[Aim of the exercise]: Copy each entry exactly, leaving nothing out.

Stored entries:
+===+
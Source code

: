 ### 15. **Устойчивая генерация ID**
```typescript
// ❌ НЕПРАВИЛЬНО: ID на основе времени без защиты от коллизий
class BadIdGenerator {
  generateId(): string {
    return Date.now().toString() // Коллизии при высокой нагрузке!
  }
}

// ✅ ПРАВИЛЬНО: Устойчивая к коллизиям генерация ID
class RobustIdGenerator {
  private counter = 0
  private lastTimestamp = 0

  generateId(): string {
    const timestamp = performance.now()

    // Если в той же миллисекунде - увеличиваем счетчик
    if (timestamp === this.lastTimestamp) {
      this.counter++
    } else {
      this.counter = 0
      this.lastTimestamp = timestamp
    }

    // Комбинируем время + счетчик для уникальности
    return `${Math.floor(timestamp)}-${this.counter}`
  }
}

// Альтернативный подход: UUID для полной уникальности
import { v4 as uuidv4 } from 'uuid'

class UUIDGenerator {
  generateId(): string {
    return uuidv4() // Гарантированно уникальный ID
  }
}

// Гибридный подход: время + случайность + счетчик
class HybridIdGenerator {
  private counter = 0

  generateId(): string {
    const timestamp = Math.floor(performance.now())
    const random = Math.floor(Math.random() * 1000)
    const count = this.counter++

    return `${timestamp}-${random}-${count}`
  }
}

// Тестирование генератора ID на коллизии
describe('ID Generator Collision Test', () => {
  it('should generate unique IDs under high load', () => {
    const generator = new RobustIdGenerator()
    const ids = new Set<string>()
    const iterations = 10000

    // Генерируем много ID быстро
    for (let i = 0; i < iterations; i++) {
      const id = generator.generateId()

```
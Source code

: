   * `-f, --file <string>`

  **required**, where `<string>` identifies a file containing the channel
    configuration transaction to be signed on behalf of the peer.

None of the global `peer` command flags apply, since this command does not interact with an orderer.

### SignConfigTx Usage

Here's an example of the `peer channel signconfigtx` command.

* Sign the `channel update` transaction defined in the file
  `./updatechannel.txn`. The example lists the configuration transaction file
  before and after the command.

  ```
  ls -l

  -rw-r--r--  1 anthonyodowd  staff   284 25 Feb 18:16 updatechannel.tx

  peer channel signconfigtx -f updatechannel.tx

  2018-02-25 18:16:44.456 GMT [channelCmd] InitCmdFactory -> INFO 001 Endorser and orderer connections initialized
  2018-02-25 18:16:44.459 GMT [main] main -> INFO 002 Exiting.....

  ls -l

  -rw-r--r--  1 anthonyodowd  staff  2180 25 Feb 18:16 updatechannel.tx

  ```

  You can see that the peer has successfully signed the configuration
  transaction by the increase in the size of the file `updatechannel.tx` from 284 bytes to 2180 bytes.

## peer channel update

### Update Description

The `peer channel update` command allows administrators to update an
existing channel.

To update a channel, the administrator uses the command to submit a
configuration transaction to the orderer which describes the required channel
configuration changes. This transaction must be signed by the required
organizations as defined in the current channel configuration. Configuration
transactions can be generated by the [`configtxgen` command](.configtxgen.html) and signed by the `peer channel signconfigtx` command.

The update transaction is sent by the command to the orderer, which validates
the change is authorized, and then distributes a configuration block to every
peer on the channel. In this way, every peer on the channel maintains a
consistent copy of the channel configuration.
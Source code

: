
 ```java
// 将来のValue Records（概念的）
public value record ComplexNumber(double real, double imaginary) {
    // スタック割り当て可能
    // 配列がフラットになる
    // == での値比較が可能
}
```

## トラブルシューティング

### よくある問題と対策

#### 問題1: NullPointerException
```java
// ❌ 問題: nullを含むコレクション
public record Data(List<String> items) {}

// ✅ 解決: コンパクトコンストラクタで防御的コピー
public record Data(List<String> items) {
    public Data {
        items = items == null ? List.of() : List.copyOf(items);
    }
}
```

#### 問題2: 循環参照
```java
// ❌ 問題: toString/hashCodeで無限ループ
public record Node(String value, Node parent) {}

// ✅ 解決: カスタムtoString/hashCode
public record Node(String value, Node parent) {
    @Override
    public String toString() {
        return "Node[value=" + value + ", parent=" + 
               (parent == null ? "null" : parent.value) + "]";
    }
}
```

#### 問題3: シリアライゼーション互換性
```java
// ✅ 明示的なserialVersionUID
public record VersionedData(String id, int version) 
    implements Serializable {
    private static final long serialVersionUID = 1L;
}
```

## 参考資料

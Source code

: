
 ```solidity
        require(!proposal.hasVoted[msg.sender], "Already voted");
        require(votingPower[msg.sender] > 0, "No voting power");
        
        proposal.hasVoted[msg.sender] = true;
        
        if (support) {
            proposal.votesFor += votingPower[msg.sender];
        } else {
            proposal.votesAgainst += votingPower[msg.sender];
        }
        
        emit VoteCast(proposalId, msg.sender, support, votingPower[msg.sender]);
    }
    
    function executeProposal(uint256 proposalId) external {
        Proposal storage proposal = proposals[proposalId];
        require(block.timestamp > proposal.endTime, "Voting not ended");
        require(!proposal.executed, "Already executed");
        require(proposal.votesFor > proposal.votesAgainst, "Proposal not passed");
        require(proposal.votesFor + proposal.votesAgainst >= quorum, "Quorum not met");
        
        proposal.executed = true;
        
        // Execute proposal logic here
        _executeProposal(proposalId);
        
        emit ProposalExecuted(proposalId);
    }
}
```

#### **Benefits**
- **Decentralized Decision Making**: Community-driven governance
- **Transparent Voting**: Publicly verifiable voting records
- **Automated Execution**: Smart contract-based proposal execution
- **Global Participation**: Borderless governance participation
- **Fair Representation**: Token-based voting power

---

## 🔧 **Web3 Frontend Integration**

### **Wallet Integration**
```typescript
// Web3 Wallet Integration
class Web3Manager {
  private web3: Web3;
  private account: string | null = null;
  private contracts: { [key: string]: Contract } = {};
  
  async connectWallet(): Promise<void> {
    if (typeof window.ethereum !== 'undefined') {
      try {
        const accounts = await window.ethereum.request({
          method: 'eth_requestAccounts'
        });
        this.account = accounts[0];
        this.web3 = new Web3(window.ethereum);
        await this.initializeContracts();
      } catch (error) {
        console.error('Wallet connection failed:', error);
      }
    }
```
+===+
[Expected answer]:
Source code

: ### 15. **Устойчивая генерация ID**
```typescript
// ❌ НЕПРАВИЛЬНО: ID на основе времени без защиты от коллизий
class BadIdGenerator {
  generateId(): string {
    return Date.now().toString() // Коллизии при высокой нагрузке!
  }
}

// ✅ ПРАВИЛЬНО: Устойчивая к коллизиям генерация ID
class RobustIdGenerator {
  private counter = 0
  private lastTimestamp = 0

  generateId(): string {
    const timestamp = performance.now()

    // Если в той же миллисекунде - увеличиваем счетчик
    if (timestamp === this.lastTimestamp) {
      this.counter++
    } else {
      this.counter = 0
      this.lastTimestamp = timestamp
    }

    // Комбинируем время + счетчик для уникальности
    return `${Math.floor(timestamp)}-${this.counter}`
  }
}

// Альтернативный подход: UUID для полной уникальности
import { v4 as uuidv4 } from 'uuid'

class UUIDGenerator {
  generateId(): string {
    return uuidv4() // Гарантированно уникальный ID
  }
}

// Гибридный подход: время + случайность + счетчик
class HybridIdGenerator {
  private counter = 0

  generateId(): string {
    const timestamp = Math.floor(performance.now())
    const random = Math.floor(Math.random() * 1000)
    const count = this.counter++

    return `${timestamp}-${random}-${count}`
  }
}

// Тестирование генератора ID на коллизии
describe('ID Generator Collision Test', () => {
  it('should generate unique IDs under high load', () => {
    const generator = new RobustIdGenerator()
    const ids = new Set<string>()
    const iterations = 10000

    // Генерируем много ID быстро
    for (let i = 0; i < iterations; i++) {
      const id = generator.generateId()

```
Source code

:   * `-f, --file <string>`

  **required**, where `<string>` identifies a file containing the channel
    configuration transaction to be signed on behalf of the peer.

None of the global `peer` command flags apply, since this command does not interact with an orderer.

### SignConfigTx Usage

Here's an example of the `peer channel signconfigtx` command.

* Sign the `channel update` transaction defined in the file
  `./updatechannel.txn`. The example lists the configuration transaction file
  before and after the command.

  ```
  ls -l

  -rw-r--r--  1 anthonyodowd  staff   284 25 Feb 18:16 updatechannel.tx

  peer channel signconfigtx -f updatechannel.tx

  2018-02-25 18:16:44.456 GMT [channelCmd] InitCmdFactory -> INFO 001 Endorser and orderer connections initialized
  2018-02-25 18:16:44.459 GMT [main] main -> INFO 002 Exiting.....

  ls -l

  -rw-r--r--  1 anthonyodowd  staff  2180 25 Feb 18:16 updatechannel.tx

  ```

  You can see that the peer has successfully signed the configuration
  transaction by the increase in the size of the file `updatechannel.tx` from 284 bytes to 2180 bytes.

## peer channel update

### Update Description

The `peer channel update` command allows administrators to update an
existing channel.

To update a channel, the administrator uses the command to submit a
configuration transaction to the orderer which describes the required channel
configuration changes. This transaction must be signed by the required
organizations as defined in the current channel configuration. Configuration
transactions can be generated by the [`configtxgen` command](.configtxgen.html) and signed by the `peer channel signconfigtx` command.

The update transaction is sent by the command to the orderer, which validates
the change is authorized, and then distributes a configuration block to every
peer on the channel. In this way, every peer on the channel maintains a
consistent copy of the channel configuration.
Source code

:
 ```java
// 将来のValue Records（概念的）
public value record ComplexNumber(double real, double imaginary) {
    // スタック割り当て可能
    // 配列がフラットになる
    // == での値比較が可能
}
```

## トラブルシューティング

### よくある問題と対策

#### 問題1: NullPointerException
```java
// ❌ 問題: nullを含むコレクション
public record Data(List<String> items) {}

// ✅ 解決: コンパクトコンストラクタで防御的コピー
public record Data(List<String> items) {
    public Data {
        items = items == null ? List.of() : List.copyOf(items);
    }
}
```

#### 問題2: 循環参照
```java
// ❌ 問題: toString/hashCodeで無限ループ
public record Node(String value, Node parent) {}

// ✅ 解決: カスタムtoString/hashCode
public record Node(String value, Node parent) {
    @Override
    public String toString() {
        return "Node[value=" + value + ", parent=" + 
               (parent == null ? "null" : parent.value) + "]";
    }
}
```

#### 問題3: シリアライゼーション互換性
```java
// ✅ 明示的なserialVersionUID
public record VersionedData(String id, int version) 
    implements Serializable {
    private static final long serialVersionUID = 1L;
}
```

## 参考資料

Source code

:
 ```solidity
        require(!proposal.hasVoted[msg.sender], "Already voted");
        require(votingPower[msg.sender] > 0, "No voting power");
        
        proposal.hasVoted[msg.sender] = true;
        
        if (support) {
            proposal.votesFor += votingPower[msg.sender];
        } else {
            proposal.votesAgainst += votingPower[msg.sender];
        }
        
        emit VoteCast(proposalId, msg.sender, support, votingPower[msg.sender]);
    }
    
    function executeProposal(uint256 proposalId) external {
        Proposal storage proposal = proposals[proposalId];
        require(block.timestamp > proposal.endTime, "Voting not ended");
        require(!proposal.executed, "Already executed");
        require(proposal.votesFor > proposal.votesAgainst, "Proposal not passed");
        require(proposal.votesFor + proposal.votesAgainst >= quorum, "Quorum not met");
        
        proposal.executed = true;
        
        // Execute proposal logic here
        _executeProposal(proposalId);
        
        emit ProposalExecuted(proposalId);
    }
}
```

#### **Benefits**
- **Decentralized Decision Making**: Community-driven governance
- **Transparent Voting**: Publicly verifiable voting records
- **Automated Execution**: Smart contract-based proposal execution
- **Global Participation**: Borderless governance participation
- **Fair Representation**: Token-based voting power

---

## 🔧 **Web3 Frontend Integration**

### **Wallet Integration**
```typescript
// Web3 Wallet Integration
class Web3Manager {
  private web3: Web3;
  private account: string | null = null;
  private contracts: { [key: string]: Contract } = {};
  
  async connectWallet(): Promise<void> {
    if (typeof window.ethereum !== 'undefined') {
      try {
        const accounts = await window.ethereum.request({
          method: 'eth_requestAccounts'
        });
        this.account = accounts[0];
        this.web3 = new Web3(window.ethereum);
        await this.initializeContracts();
      } catch (error) {
        console.error('Wallet connection failed:', error);
      }
    }
```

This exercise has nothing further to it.